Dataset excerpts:
########################################
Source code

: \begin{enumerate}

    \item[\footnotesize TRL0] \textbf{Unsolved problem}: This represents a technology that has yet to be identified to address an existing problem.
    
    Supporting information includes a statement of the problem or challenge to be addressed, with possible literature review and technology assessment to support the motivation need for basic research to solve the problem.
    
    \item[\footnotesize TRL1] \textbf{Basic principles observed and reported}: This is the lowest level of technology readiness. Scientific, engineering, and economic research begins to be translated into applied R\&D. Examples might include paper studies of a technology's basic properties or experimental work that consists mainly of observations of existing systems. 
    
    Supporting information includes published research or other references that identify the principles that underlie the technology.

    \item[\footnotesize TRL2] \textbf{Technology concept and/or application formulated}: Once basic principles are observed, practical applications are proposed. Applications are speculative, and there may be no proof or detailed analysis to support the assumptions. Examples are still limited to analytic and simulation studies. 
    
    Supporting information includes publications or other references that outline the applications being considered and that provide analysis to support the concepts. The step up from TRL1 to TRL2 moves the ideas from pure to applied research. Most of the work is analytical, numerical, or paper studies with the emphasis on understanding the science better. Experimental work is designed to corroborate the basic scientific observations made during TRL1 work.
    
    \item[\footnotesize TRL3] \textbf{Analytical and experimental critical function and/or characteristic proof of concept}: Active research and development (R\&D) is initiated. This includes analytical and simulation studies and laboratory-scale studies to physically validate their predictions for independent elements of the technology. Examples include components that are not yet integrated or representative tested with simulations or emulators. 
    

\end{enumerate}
########################################
--- Exercise description ---
Lines that include the word "existing" are to be extracted from the data above.

--- Answer to the exercise ---
    \item[\footnotesize TRL0] \textbf{Unsolved problem}: This represents a technology that has yet to be identified to address an existing problem.
    \item[\footnotesize TRL1] \textbf{Basic principles observed and reported}: This is the lowest level of technology readiness. Scientific, engineering, and economic research begins to be translated into applied R\&D. Examples might include paper studies of a technology's basic properties or experimental work that consists mainly of observations of existing systems. 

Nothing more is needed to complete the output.